Vitrektomie bzw. Glaskörper-OP

Operation am Augapfel


Ein Glaskörper ist Bestandteil des Auges und sorgt dafür, dass das Auge seine Form behält. Er sitzt zwischen Linse und Netzhaut und besteht aus einer gelartigen, durchsichtigen Substanz.

Eine Glaskörper-OP wird in der Regel zur Behandlung von Netzhautablösungen und Glaskörperblutungen angewandt.

Bei einer einfachen Netzhautablösung kann von außen eine Schaumstoffplombe auf die Lederhaut aufgenäht werden.

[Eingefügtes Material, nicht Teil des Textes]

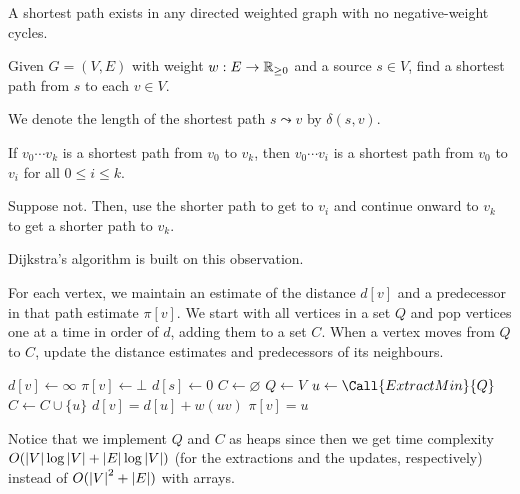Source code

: \begin{remark}
  A shortest path exists in any directed weighted graph
  with no negative-weight cycles.
\end{remark}

\begin{problem}
  Given $G = (V, E)$ with weight $w : E \to \mathbb{R}_{\geq 0}$ and a source $s \in V$,
  find a shortest path from $s$ to each $v \in V$.
\end{problem}

We denote the length of the shortest path $s \leadsto v$ by $\delta(s,v)$.

\begin{remark}\label{rem:greedy:path}
  If $v_0\cdots v_k$ is a shortest path from $v_0$ to $v_k$,
  then $v_0\cdots v_i$ is a shortest path from $v_0$ to $v_i$
  for all $0 \leq i \leq k$.
\end{remark}
\begin{prf}
  Suppose not.
  Then, use the shorter path to get to $v_i$ and continue onward to $v_k$
  to get a shorter path to $v_k$.
\end{prf}

Dijkstra's algorithm is built on this observation.

For each vertex, we maintain an estimate of the distance $d[v]$
and a predecessor in that path estimate $\pi[v]$.
We start with all vertices in a set $Q$
and pop vertices one at a time in order of $d$,
adding them to a set $C$.
When a vertex moves from $Q$ to $C$,
update the distance estimates and predecessors of its neighbours.

\begin{algorithm}[H]
  \caption{}
  \begin{algorithmic}[1]
    \State $d[v] \gets \infty$
    \State $\pi[v] \gets \bot$
    \EndFor
    \State $d[s] \gets 0$
    \State $C \gets \varnothing$
    \State $Q \gets V$
    \State $u \gets \Call{ExtractMin}{Q}$
    \State $C \gets C \cup \{u\}$
    \State $d[v] = d[u] + w(uv)$
    \State $\pi[v] = u$
    \EndIf
    \EndFor
    \EndWhile
  \end{algorithmic}
\end{algorithm}

Notice that we implement $Q$ and $C$ as heaps since then
we get time complexity $O(\abs{V}\log\abs{V} + \abs{E}\log\abs{V})$
(for the extractions and the updates, respectively)
instead of $O(\abs{V}^2+\abs{E})$ with arrays.

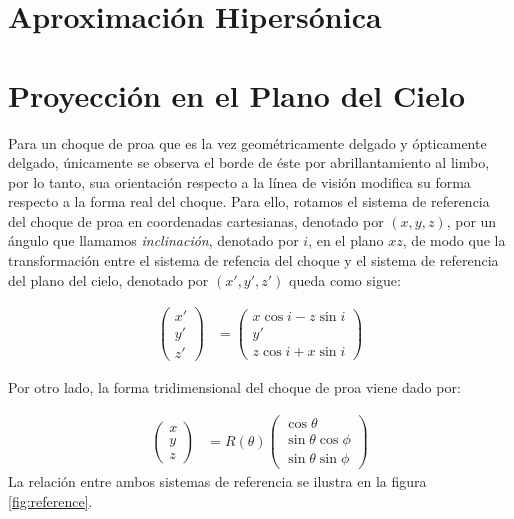 \section{Aproximación Hipersónica}
\label{sec:hipersonica}


\section{Proyección en el Plano del Cielo}

Para un choque de proa que es la vez geom\'etricamente delgado y
\'opticamente delgado, \'unicamente se observa el borde de \'este por
abrillantamiento al limbo, por lo tanto, sua orientaci\'on respecto a
la l\'inea de visi\'on modifica su forma respecto a la forma real del
choque. Para ello, rotamos el sistema de referencia del choque de proa
en coordenadas cartesianas, denotado por $(x, y, z)$, por un \'angulo
que llamamos \textit{inclinaci\'on}, denotado por $i$, en el plano $xz$,
de modo que la transformaci\'on entre el sistema de refencia del choque
y el sistema de referencia del plano del cielo, denotado por
$(x', y', z')$ queda como sigue:

\begin{align}
  \left(
  \begin{array}{c}
    x' \\ y' \\ z'
  \end{array}
  \right) &=
  \left(
  \begin{array}{c}
    x\cos i - z\sin i \\ y' \\ z\cos i + x\sin i
  \end{array}
  \right)
  \label{eq:rotation}
\end{align}

Por otro lado, la forma tridimensional del choque de proa viene dado por:

\begin{align}
  \left(
  \begin{array}{c}
    x \\ y \\ z
  \end{array}
  \right) &=
            R(\theta)\left(
            \begin{array}{c}
              \cos\theta \\
              \sin\theta\cos\phi \\
              \sin\theta\sin\phi
            \end{array}
            \right)
\end{align}
La relaci\'on entre ambos sistemas de referencia se ilustra en la figura
\ref{fig:reference}.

Die Plombe dellt das Auge von außen ganz leicht ein, so dass die äußeren Schichten des Auges sich der abgehobenen Netzhaut nähern und die Netzhaut sich wieder anlegen kann.

Bei komplizierteren Fällen von Netzhautablösungen und Glaskörperblutungen ist eine Entfernung des Glaskörpers im Auge notwendig, damit Zugwirkungen des Glaskörpers an der Netzhaut beseitigt werden.

Der Glaskörperraum wird dann in der Regel vorübergehend mit einem Gas aufgefüllt, das sich resorbiert und dann von Körperflüssigkeit ersetzt wird.